Independents are leading with margins of at least 4,000 votes in the blue-ribbon inner-city seats of Goldstein and Kooyong in Melbourne, as well as North Sydney. Josh Frydenberg and Trent Zimmerman are yet to concede after the teal sweep that appears to have wiped out a generation of moderate Liberals.

On Sunday the independent in Wentworth, Allegra Spender, revealed she “hadn’t heard from [the Liberal MP] Dave Sharma today”. Spender said she would be the next member for Wentworth. She currently has a lead of 7,681 votes and is up 56.7% to 43.3% in two-party-preferred terms.

In the Perth seat of Curtin, Celia Hammond is yet to concede to Kate Chaney, despite trailing by 3,746 votes.

Guardian Australia understands that Liberal MP Jason Falinski called his opponent in Mackellar, Sophie Scamps, leaving a message to concede defeat on Saturday evening.

With 69.5% of the vote counted, Zoe Daniel led in Goldstein by 5,617 votes on Saturday evening, a two-party-preferred result of 53.8% for the independent to Wilson’s 46.2%.

Wilson suffered a 13.3% swing against him, bringing the Liberal primary down to 39.4%. In Goldstein, there were 21,374 valid postal applications, of which 15,256 postal votes have been returned.

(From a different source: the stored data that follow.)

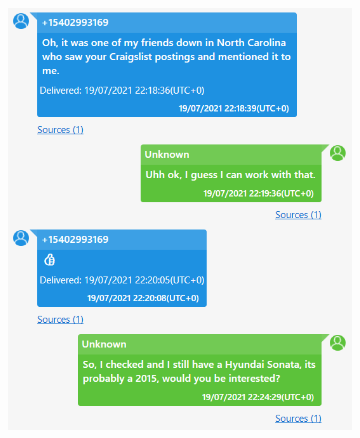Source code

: \documentclass[12pt]{article}
\begin{document}
\begin{figure}[!ht]
\begin{subfigure}[b]{0.3\textwidth}
        \includegraphics[width=\textwidth]{images/ss2.png}
        \caption{}
    \end{subfigure}
    \hspace{2 pt}
    \begin{subfigure}[b]{0.3\textwidth}
        \centering

\end{subfigure}
\end{figure}
\end{document}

On Sunday, Wilson told reporters in Melbourne that based on the first batch of postal votes it was “increasingly unlikely I’ll be in a position to be re-elected”. “I’m formally conceding defeat.”

Wilson said it “wasn’t as though” he had lost the seat due to factors unique to his representation of Goldstein, noting the Liberals had suffered swings to independents in Kooyong, Wentworth, Mackellar, and North Sydney, and to Labor in Higgins.

Earlier on Sunday Frydenberg told reporters in Melbourne that postal votes were about “12% of the overall vote” in Kooyong and that he would wait until more are counted before commenting on the “particular results” his electorate.

“It is mathematically possible that I could retain Kooyong but it is obviously very, very difficult,” the treasurer said.

With 67.8% of the vote counted in Kooyong, Frydenberg trails Monique Ryan by 4,946 votes, down 45.6% to 54.4% in two-party-preferred terms.

According to the Australian Electoral Commission, some 23,380 electors in Kooyong applied for postal votes, with 16,676 returned but not counted and the rest not returned.

Frydenberg said he would “take some time to reflect on my future plans”, promising to “spend more time with the kids and with my wife”, but did not rule out a future political tilt.

“Well, I am 50 … What is it they say, ‘50 as the new 30’? I definitely have got plenty of fire in my belly, plenty of time to do other things.”

Earlier, Daniel told reporters in Melbourne that “obviously counting is still to happen”.

“But [ABC psephologist] Antony Green has called it. And we’ll go with that, with confidence in the numbers as much as there is some counting still to come,” the former ABC journalist said.

“It’s a big life change for me. It’s exciting though, and it’s a way of making a contribution to community that I never necessarily expected.

“But I have been so embraced by the volunteers who’ve worked on my campaign – that has been wonderfully positive. And I look forward to providing honest, sincere representation for the people.”

Wilson told Guardian Australia: “Time in parliament shouldn’t be measured in terms or years but outcomes. I’m immensely proud of everything we achieved in the last six years for the nation.”

In North Sydney, independent Kylea Tink leads Zimmerman by 4,397 votes, up 53.7% to 46.3% in two-party-preferred terms. Electors in that seat applied for 19,994 postal votes, of which 8,290 have been returned.